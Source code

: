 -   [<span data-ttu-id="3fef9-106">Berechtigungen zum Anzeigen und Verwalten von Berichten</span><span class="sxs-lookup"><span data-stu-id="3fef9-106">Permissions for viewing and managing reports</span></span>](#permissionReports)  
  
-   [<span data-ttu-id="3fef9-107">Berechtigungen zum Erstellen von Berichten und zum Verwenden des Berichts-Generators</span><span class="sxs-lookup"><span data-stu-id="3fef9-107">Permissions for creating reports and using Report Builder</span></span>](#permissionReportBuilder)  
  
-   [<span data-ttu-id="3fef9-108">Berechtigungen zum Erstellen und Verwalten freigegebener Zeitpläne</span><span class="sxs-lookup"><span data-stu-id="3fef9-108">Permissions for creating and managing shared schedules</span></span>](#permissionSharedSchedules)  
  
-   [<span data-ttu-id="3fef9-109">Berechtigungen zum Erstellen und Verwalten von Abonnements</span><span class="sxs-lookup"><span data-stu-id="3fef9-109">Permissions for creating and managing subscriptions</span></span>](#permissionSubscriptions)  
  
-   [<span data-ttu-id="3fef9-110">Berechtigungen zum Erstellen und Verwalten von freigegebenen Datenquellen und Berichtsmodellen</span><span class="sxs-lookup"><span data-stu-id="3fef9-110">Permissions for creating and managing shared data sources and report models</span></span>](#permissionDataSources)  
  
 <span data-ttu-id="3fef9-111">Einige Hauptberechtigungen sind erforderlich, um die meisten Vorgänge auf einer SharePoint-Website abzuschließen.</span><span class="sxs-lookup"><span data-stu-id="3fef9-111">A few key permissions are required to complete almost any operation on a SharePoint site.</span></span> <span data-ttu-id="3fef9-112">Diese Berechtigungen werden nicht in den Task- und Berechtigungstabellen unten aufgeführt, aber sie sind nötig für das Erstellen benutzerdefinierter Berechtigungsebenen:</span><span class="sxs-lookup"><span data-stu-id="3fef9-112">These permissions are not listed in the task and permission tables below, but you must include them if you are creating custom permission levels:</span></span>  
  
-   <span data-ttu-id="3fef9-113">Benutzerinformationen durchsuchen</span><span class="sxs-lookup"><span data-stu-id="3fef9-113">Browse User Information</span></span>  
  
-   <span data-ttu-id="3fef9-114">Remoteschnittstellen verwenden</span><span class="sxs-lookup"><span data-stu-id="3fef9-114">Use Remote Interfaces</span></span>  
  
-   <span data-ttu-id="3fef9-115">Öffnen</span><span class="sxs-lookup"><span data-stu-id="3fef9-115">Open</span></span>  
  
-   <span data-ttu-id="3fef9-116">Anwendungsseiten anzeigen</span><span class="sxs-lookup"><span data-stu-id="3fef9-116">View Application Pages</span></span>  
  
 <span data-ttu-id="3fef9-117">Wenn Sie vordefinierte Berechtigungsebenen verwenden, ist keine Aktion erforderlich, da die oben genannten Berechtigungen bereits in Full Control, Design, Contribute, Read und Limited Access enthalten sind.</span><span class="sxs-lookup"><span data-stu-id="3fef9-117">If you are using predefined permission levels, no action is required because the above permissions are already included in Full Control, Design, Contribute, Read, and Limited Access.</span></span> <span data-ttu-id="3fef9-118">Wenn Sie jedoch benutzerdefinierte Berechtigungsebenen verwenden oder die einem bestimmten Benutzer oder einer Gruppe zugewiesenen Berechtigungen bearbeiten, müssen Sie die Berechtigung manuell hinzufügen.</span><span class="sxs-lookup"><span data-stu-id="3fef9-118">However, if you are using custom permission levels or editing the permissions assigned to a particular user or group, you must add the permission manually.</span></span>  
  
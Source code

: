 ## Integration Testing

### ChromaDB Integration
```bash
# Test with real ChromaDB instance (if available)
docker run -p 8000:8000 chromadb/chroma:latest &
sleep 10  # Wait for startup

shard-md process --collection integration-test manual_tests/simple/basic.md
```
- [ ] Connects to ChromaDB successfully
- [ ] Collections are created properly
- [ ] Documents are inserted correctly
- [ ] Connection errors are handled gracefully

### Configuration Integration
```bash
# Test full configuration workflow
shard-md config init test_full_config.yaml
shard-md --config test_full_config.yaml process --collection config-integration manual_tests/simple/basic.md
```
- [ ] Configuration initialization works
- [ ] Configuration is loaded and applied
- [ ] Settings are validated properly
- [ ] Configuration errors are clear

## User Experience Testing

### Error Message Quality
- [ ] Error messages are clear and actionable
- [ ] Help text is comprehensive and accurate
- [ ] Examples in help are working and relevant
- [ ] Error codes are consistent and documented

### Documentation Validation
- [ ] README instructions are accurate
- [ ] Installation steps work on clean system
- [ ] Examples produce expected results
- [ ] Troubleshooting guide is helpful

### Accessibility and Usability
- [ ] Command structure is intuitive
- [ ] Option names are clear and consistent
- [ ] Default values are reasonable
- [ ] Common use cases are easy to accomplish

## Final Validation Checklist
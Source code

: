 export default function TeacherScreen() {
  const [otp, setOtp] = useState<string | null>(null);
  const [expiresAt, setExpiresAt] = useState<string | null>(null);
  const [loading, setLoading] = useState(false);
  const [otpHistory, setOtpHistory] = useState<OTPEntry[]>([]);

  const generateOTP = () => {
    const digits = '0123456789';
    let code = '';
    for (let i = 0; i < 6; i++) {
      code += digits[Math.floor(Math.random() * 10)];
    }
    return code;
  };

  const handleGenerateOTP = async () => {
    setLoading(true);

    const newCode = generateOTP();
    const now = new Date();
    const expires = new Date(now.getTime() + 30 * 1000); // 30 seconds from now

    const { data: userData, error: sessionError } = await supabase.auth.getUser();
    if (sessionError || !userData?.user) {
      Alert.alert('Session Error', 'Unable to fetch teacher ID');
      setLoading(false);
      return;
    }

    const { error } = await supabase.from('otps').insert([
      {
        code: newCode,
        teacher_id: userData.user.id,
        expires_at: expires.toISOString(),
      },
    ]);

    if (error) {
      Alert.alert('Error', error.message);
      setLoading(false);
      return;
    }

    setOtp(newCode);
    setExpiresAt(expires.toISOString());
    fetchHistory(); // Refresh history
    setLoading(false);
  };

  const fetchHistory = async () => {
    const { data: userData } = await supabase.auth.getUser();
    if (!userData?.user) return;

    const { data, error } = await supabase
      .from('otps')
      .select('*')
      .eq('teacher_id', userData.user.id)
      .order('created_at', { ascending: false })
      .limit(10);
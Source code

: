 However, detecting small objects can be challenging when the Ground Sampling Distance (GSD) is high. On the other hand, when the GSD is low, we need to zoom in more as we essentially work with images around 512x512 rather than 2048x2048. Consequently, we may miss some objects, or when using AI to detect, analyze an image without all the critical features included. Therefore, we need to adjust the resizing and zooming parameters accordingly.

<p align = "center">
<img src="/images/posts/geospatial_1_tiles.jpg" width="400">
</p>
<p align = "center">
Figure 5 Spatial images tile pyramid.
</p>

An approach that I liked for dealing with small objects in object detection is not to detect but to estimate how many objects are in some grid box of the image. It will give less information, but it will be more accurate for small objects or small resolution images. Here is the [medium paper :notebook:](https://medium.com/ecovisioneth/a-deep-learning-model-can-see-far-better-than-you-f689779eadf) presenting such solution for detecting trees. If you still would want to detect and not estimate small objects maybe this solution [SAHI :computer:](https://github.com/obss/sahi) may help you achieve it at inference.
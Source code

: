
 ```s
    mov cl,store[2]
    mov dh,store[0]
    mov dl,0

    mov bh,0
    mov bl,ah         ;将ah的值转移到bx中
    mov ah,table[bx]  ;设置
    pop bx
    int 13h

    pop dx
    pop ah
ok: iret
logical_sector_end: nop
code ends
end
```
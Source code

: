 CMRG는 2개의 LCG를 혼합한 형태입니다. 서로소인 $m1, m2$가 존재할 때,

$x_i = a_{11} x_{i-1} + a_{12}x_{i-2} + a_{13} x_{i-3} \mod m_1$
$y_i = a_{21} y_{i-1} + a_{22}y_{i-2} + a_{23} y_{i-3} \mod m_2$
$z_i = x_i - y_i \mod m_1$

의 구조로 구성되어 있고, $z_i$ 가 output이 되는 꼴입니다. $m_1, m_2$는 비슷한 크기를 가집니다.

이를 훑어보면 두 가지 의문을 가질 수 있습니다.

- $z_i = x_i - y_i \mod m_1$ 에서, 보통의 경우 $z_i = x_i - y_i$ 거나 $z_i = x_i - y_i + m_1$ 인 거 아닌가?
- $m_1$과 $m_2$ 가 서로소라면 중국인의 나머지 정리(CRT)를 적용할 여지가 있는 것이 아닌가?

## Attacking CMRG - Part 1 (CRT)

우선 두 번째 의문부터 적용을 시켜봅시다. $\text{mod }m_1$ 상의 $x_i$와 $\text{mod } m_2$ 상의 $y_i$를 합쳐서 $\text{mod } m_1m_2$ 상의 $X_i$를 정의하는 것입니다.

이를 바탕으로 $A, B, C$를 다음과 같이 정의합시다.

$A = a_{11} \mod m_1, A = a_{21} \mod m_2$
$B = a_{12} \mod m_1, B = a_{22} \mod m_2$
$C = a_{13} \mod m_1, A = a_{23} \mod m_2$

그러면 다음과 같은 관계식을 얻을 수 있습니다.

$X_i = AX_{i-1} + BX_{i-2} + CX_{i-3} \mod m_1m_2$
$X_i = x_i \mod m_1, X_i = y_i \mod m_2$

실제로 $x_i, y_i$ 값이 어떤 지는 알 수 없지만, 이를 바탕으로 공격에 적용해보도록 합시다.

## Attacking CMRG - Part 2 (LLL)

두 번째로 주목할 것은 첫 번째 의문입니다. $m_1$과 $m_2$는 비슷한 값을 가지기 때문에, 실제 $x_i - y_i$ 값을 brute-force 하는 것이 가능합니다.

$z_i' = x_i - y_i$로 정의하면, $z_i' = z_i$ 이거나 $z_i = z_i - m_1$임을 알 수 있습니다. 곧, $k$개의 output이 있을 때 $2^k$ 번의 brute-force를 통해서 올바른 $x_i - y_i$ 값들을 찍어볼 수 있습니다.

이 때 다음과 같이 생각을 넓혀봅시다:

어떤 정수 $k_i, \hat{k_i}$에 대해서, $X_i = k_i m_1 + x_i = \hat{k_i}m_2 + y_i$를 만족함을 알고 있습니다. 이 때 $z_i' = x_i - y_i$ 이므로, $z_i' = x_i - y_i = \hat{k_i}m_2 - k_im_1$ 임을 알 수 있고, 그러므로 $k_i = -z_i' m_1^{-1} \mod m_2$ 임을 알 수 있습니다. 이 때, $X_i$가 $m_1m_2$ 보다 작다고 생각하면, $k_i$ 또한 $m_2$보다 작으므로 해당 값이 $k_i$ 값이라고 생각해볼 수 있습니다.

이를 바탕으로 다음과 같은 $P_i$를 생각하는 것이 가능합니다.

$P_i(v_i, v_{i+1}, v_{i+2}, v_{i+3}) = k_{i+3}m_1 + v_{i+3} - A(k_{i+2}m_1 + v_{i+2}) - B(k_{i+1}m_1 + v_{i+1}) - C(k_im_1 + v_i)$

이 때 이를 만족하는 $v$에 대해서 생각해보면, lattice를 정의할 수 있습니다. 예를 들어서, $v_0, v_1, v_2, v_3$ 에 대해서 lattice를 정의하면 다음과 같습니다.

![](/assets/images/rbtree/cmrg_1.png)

-*-

Instructions for the task >> What lines in the data above carry "consistent"? Return them all.

Completed task >>
- [ ] Error codes are consistent and documented
- [ ] Option names are clear and consistent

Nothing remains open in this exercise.